# 12 month old nap schedule



## lovehearts

Hi ladies, 

Can you please share your 12 month old nap schedule/routine please? 

We're having a terrible time at the moment an I was just wondering how long your 12 month olds are awake before nap times. 

Thank you 

Xx


----------



## Pixxie

My LO is a bit older but she gets up at 6am, nap 9am, wake up at 10/11am, second nap around 2/3pm, wake up 3/4pm, bed at 7pm x


----------



## Macmad

My LO wakes at 6am for bottles then goes back to bed for maybe an hour, hour and half max. We're normally up at 8.30 for the day. She then naps at 1pm ish for anywhere between 1 1/2 to 2 hours sometimes more if shes been busy in the morning and really tired. 99% of the time that's all until bedtime at 7.30pm. X


----------



## choc

We had a really terrible time with naps at that age as he was going through the 2 to 1 transition. He was having 2 short naps of 45 mins at 10 am and 3 ish.
then he went on to one nap of 90mins at 12. 30.
he wakes between 6 and 7.


----------



## lovehearts

choc said:


> We had a really terrible time with naps at that age as he was going through the 2 to 1 transition. He was having 2 short naps of 45 mins at 10 am and 3 ish.
> then he went on to one nap of 90mins at 12. 30.
> he wakes between 6 and 7.

What age did you finally transition to the 1 nap? I'm really struggling to understand if he's ready yet lol. 

Xx


----------



## polaris

At that age Thomas was having two naps, one at about 9ish for maybe an hour and another at 1 p.m. for about two hours. He was waking at 5.30/6 a.m. and went to bed at 6.30/7 p.m. So I guess he was able to stay awake for about three hours before needing a nap.


----------



## tootyfruity

Wakes at 7 ish,
Nap at 10ish-11-11:30am
Nap 2:30ish-3:30-4pm
Bed ay 7pm

if we're out and about he prob won't nap for as long, and the last 2 days he's only been having 1 long nap and a 1/2 hour nap wondering if he's going to change to 1 soon x


----------



## aliss

Around 12 months it was horrible because the transition from 2 to 1 is a nightmare (it took a few weeks sorry). He'll be too awake for 2 naps (so fights them) but then too tired for just 1 (so a grump). He did 11am-2pm once the transition was over, around 12-13 months. Before that, the morning was hit & miss -> either he'd crash at night exhausted from not enough or he'd fight bedtime for an hour from too much sleep.


----------



## fluffpuffin

Isla's morning nap gradually moved to a later and later time, so around 11 months she would nap 9.30 - 11am, and an afternoon nap 3pm- 4.30pm. 

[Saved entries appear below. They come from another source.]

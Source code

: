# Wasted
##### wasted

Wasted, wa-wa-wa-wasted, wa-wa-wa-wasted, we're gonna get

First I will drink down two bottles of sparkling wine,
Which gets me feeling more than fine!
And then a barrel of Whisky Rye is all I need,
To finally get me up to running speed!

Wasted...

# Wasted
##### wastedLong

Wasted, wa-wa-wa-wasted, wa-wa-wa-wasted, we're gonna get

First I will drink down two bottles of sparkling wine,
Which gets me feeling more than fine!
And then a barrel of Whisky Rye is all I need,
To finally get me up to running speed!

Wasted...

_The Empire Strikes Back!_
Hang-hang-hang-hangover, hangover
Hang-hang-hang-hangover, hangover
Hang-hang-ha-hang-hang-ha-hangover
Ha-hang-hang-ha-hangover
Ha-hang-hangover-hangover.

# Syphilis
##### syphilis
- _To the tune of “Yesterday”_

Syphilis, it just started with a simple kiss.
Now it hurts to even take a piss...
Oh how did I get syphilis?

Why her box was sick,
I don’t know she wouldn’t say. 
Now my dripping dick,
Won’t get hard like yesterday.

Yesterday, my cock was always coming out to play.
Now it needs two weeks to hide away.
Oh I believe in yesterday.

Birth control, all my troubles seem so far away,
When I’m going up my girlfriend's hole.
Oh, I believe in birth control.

Then at 12 months she would nap 10.30 - 12.30. There was a transition where she would be a bit tired late afternoon but I kept her up then as it was too late for a nap. It didn't take long though, maybe 2 - 3 weeks and she got used to having only 1 nap and the nap would move closer and closer to lunch time. Now she naps 12.30 - 2.30pm.


----------



## Cat Louise

Hi, just thought I'd share our experience as I have been through nightmare naps when Eve was smaller and understand how stressful it can be! 

Eve is really good with sleep now, usually going to bed around 7.00pm and wakes around 7.00am. I think we are currently transitioning from 2 naps to 1. If I can keep Eve active and entertained until around 11.00am she will have just one nap during the day which is usually about 2 hours (means I get lots of jobs done!). Some days she is more tired than others though, so if she has a nap in the morning it's usually only for about 30mins, and she will then have another nap later in the afternoon around 3.30pm.

Hope this helps :flower:


----------



## lovehearts

Thank you ladies. 

We are defo in the 2 naps is too many and 1 nap isn't enough. 

Iv tried capping his naps so he has 45 mins - hour at each nap but he seems to be grumpy and throwing tantrums which I would say is tiredness. If I let him nap what he wants he would have a long morning nap and fight afternoon nap but wouldn't make it to bedtime without some sort of nap so we fight it to get him down and only to have to wake him 30-40 mins later and he is still grumpy as he hadn't had the sleep he wants and needs. Yesterday I capped morning nap to 30 mins which worked as he was tired for his afternoon nap which he wanted at 1.30. I kept him up until 2 as my sister was visiting and then I had to wake him as we went out at 4. 

I'm at such a loss over it, I think all this early waking from naps to ensure he has a second nap is making him grumpy and I am tired from lying awake at night worrying about it. 

Should I try a few 1 nap days? He will happily stay awake till 10 in the morning (often when nap starts) but I always cap the nap so no idea how long he would sleep. 

Sorry for rambling, think hubby is fed up of me going on about it .sigh

Xx


----------



## karlilay

Zach is 14 months but has been in this same routine since11/12 months.

He wakes about 6.30. Then he goes down after lunch - about 12.30. He sleeps for a couple of hours normally waking sometime after 2oclock. Then he goes down to bed at 7.

He is not allowed to nap past 3, else he doesnt go to bed. If he does till 3, or even past it, i dont put him down till 7.30.


----------



## choc

lovehearts said:


> choc said:
> 
> 
> We had a really terrible time with naps at that age as he was going through the 2 to 1 transition. He was having 2 short naps of 45 mins at 10 am and 3 ish.
> then he went on to one nap of 90mins at 12. 30.
> he wakes between 6 and 7.
> 
> What age did you finally transition to the 1 nap? I'm really struggling to understand if he's ready yet lol.
> 
> XxClick to expand...

Around 14 months x


----------